Comments on Leaving

Leaving 1. Chapter 1

An interesting look at Jarod's thought process and motivations, and, I would think, fitting with the television program.

(from fanfiction.net)

Comment by planet p
Leaving 1. Chapter 1

I don't remember ever reading a fanfiction story about why he left and the timing. In some ways they gave him a lot of information to do his scenarios but also shielded him from so much. Your story bridges some of the inconsistencies between the original pilot and later eps that showed such a drab cell he lived in and the harsh conditions they exposed him to in the experiments. I always thought that the original room was more likely to support his high intellect and curiosity that the Centre relied on for their money and power. This story is a nice fill in that has been missing, in my opinion.

The reference to Parker knowing about the origami figure, which wouldn't necessarily be easy to idenitfy, hints at a flashback never shown on the tv about why she would know it. Episodes support his use of origami at times. There is a lot of the background that hasn't been explored (at all or a little) by either canon or fanfiction. For example, it would be interesting to see something, by you, about Parker's fencing exercises.

Good story. Hope you continue to write.

(from fanfiction.net)

Comment by Anonymous
[Archive of Our Own] New comment on Leaving

An interesting look at Jarod's motivations and the moment when it all became too much and he had to get away, not for himself, only, but for all of the others he might go on to hurt if he stayed because of the way in which his simulations were being used, which, of course wouldn't make him feel good at all. So, yes, he did have to leave, and you showed that here.

I think, though, that the Center is spelt Centre. I'd always spelt it the American way, too, to try to keep it... how do you say... aunthentic, but it may actually be spelt the other way to pay respect to the original founder, who, as we know from the second movie, is said to have hailed from Scotland, or an island off the Scottish coast. I'm not 100% sure, but I think it's spelt the other way.

Anyway, good job. And, yes, I didn't notice any spelling mistakes or little misuse of words by accident in this version, which was very nice. I make far too many mistakes in my own work, so I know how it feels when you don't. It's great!

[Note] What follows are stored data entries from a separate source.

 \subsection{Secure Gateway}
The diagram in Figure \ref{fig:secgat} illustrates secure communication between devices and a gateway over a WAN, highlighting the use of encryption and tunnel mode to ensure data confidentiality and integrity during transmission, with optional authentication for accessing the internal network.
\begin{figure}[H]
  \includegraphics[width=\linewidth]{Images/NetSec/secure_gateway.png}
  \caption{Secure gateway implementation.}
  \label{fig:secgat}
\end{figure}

I hope you continue to write stories for this show. There's been a downturn in its popularity with fanfiction writers over the years, I think.

:-)

(From http://archiveofourown.org/works/110571)

Comment by planet_p
Leaving 1. Chapter 1

You're right, the lyrics do fit Jarod so perfectly! I've never heard this song. I'll have to look it up! I wish they would do a prequel movie/series. I think it would be fascinating and I'm glad you touched on that a little bit!